Especificamente, trata-se do engajamento militar para o desenvolvimento e o crescimento econômico nos países modernos, aponta a economista italiana Mariana Mazzucato, professora de Economia da Inovação na Universidade de Sussex, no Reino Unido. Consultora dos governos britânico e brasileiro, entre outros, a pesquisadora sublinha o exemplo dos Estados Unidos, onde “a experiência do desenvolvimento tecnológico necessário para vencer guerras proporcionou grandes lições àqueles que estão procurando melhorar as políticas de inovação”.
A inovação extrapola as atividades militares e converge para o esforço do setor público no desenvolvimento de tecnologias mais tarde incorporadas pela iniciativa privada, quase sempre sem contrapartida para o governo. O principal exemplo é o da Agência de Projetos de Pesquisa Avançada de Defesa (Arpa, em inglês). Além de financiar a ciência básica, a agência canaliza recursos para segmentos de interesse do desenvolvimento do país, organiza interações entre os agentes públicos e privados na área tecnológica e facilita a comercialização dos bens finais do processo.

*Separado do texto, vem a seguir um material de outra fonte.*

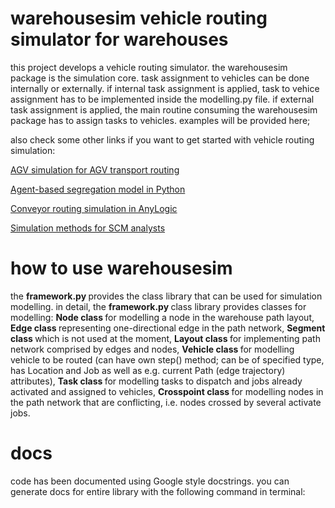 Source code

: # warehousesim vehicle routing simulator for warehouses

this project develops a vehicle routing simulator. the warehousesim package is the simulation core. task assignment to vehicles can be done internally or externally. if internal task assignment is applied, task to vehice assignment has to be implemented inside the modelling.py file.  if external  task assignment is applied, the main routine consuming the warehousesim package has to assign tasks to vehicles. examples will be provided here;

also check some other links if you want to get started with vehicle routing simulation:

<a href="https://www.supplychaindataanalytics.com/agv-simulation-of-part-routings-in-anylogic/">AGV simulation for AGV transport routing </a>

<a href="https://www.supplychaindataanalytics.com/agent-based-segregation-model-python/">Agent-based segregation model in Python</a>

<a href="https://www.supplychaindataanalytics.com/conveyor-routing-simulation-in-anylogic/">Conveyor routing simulation in AnyLogic</a>

<a href="https://www.supplychaindataanalytics.com/simulation-methods-for-scm-analysts/">Simulation methods for SCM analysts</a>

# how to use warehousesim

the <strong> framework.py </strong> provides the class library that can be used for simulation modelling. in detail, the <strong> framework.py </strong> class library provides classes for modelling: <strong> Node class </strong> for modelling a node in the warehouse path layout, <strong> Edge class </strong> representing one-directional edge in the path network, <strong> Segment class </strong> which is not used at the moment, <strong> Layout class </strong> for implementing path network comprised by edges and nodes, <strong> Vehicle class </strong> for modelling vehicle to be routed (can have own step() method; can be of specified type, has Location and Job as well as e.g. current Path (edge trajectory) attributes), <strong> Task class </strong> for modelling tasks to dispatch and jobs already activated and assigned to vehicles, <strong> Crosspoint class </strong> for modelling nodes in the path network that are conflicting, i.e. nodes crossed by several activate jobs.

# docs

code has been documented using Google style docstrings. you can generate docs for entire library with the following command in terminal:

Criada após o pânico provocado entre os formuladores de políticas dos EUA com o lançamento, em 1957, pela antiga União Soviética, do Sputnik 1, o primeiro satélite artificial, a Arpa surgiu para assegurar a supremacia americana na corrida tecnológica. Além de financiar pesquisas e a formação de departamentos em universidades, apoiou startups, contribuiu para a pesquisa de semicondutores e da interface homem-computador e supervisionou os estágios iniciais da internet. As estratégias da agência foram fundamentais para o desenvolvimento da indústria de informática privada mundial, os computadores pessoais e o surgimento dos gigantes empresariais Apple e Google, entre outros.
O aprendizado com as experiências bem-sucedidas de aproveitamento do esforço industrial e tecnológico militar no desenvolvimento poderia contribuir com o avanço do Brasil, especialmente nas exportações.